The forward-looking statements contained in this communication
are based on the current expectations of AtlasClear, Quantum and
their respective management and are subject to risks and
uncertainties. No assurance can be given that future developments
affecting AtlasClear, Quantum or the combined company will be those
that are anticipated. Actual results may differ materially from
current expectations due to changes in global, regional or local
economic, business, competitive, market, regulatory and other
factors, many of which are beyond the control of AtlasClear and
Quantum. Should one or more of these risks or uncertainties
materialize, or should any of the assumptions prove incorrect,
actual results may vary in material respects from those projected
in these forward-looking statements.
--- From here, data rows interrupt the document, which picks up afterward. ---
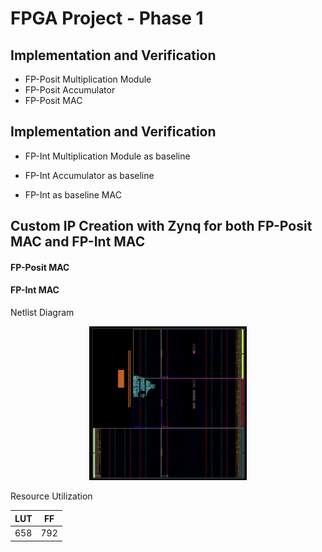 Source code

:# FPGA Project - Phase 1

## Implementation and Verification 

- FP-Posit Multiplication Module 
- FP-Posit Accumulator 
- FP-Posit MAC 

## Implementation and Verification 
- FP-Int Multiplication Module as baseline


- FP-Int Accumulator as baseline 
- FP-Int as baseline MAC 

  
## Custom IP Creation with Zynq for both FP-Posit MAC and FP-Int MAC 

#### FP-Posit MAC


#### FP-Int MAC

Netlist Diagram
<!-- scale to 50% of container width -->
<p align="center">
  <img src="Images/fp_int_mac.png" alt="fp_int" width="50%">
</p>

Resource Utilization

| LUT | FF |
| -------- | -------- |
| 658 | 792 |


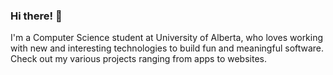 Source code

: ### Hi there! 👋
I'm a Computer Science student at University of Alberta, who loves working with new and interesting technologies to build fun and meaningful software. Check out my various projects ranging from apps to websites.

<!--
**Oriyans-sunset/Oriyans-sunset** is a ✨ _special_ ✨ repository because its `README.md` (this file) appears on your GitHub profile.

Here are some ideas to get you started:


- 🔭 I’m currently working on ...
- 🌱 I’m currently learning ...
- 👯 I’m looking to collaborate on ...
- 🤔 I’m looking for help with ...
- 💬 Ask me about ...
- 📫 How to reach me: ...
- 😄 Pronouns: ...
- ⚡ Fun fact: ...
-->
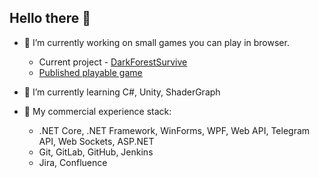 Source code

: ## Hello there 👋

- 🔭 I’m currently working on small games you can play in browser.
  - Current project - [DarkForestSurvive](https://github.com/Bolshekh/DarkForestSurvive)
  - [Published playable game](https://bolshekh.itch.io/platformer-game) 

- 🌱 I’m currently learning C#, Unity, ShaderGraph

- 💼 My commercial experience stack:
  - .NET Core, .NET Framework, WinForms, WPF, Web API, Telegram API, Web Sockets, ASP.NET
  - Git, GitLab, GitHub, Jenkins
  - Jira, Confluence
Factors that could cause
actual results to differ may emerge from time to time, and it is
not possible to predict all of them.
Such factors include, but are not limited to: the risk that the
transaction may not be completed in a timely manner or at all; the
risk that the transaction closes but AtlasClear’s acquisition of
Commercial Bancorp and its subsidiary bank, FSB, does not close as
a result of the failure to satisfy the conditions to closing such
acquisition (including, without limitation, the receipt of approval
of Commercial Bancorp’s stockholders and receipt of required
regulatory approvals); the failure to obtain requisite approval for
the transaction or meet other closing conditions; the occurrence of
any event, change or other circumstances that could give rise to
the termination of the definitive agreement in respect of the
transaction; failure to achieve sufficient cash available (taking
into account all available financing sources) following any
redemptions of Quantum’s public stockholders; failure to obtain the
requisite approval of Quantum’s stockholders; failure to meet
relevant listing standards in connection with the consummation of
the transaction; failure to recognize the anticipated benefits of
the transaction, which may be affected by, among other things,
competition, the ability of the combined entity to maintain
relationships with customers and suppliers and strategic alliance
third parties, and to retain its management and key employees;
potential litigation relating to the proposed transaction; changes
to the proposed structure of the transaction that may be required
or appropriate as a result of the announcement and execution of the
transaction; unexpected costs and expenses related to the
transaction; estimates of AtlasClear and the combined company’s
financial performance being materially incorrect predictions;
AtlasClear’s failure to complete the proposed acquisitions on
favorable terms to AtlasClear or at all; AtlasClear’s inability to
integrate, and to realize the benefits of, the proposed
acquisitions; changes in general economic or political conditions;
changes in the markets that AtlasClear targets or the combined
company will target; slowdowns in securities or cryptocurrency
trading or shifting demand for trading, clearing and settling
financial products; the impact of the ongoing COVID-19 pandemic;
any change in laws applicable to Quantum or AtlasClear or any
regulatory or judicial interpretation thereof; and other factors,
risks and uncertainties, including those to be included under the
heading “Risk Factors” in the proxy statement/prospectus filed or
to be later filed with the SEC, and those included under the
heading “Risk Factors” in Quantum’s 2022 Form 10-K and its
subsequent filings with the SEC. AtlasClear and Quantum caution
that the foregoing list of factors is not exhaustive. Any
forward-looking statement made in this website speaks only as of
the date hereof. Plans, intentions or expectations disclosed in
forward-looking statements may not be achieved and no one should
place undue reliance on such forward-looking statements. Neither
AtlasClear nor Quantum undertake any obligation to update, revise
or review any forward-looking statement, whether as a result of new
information, future developments or otherwise, except as may be
required by any applicable securities laws.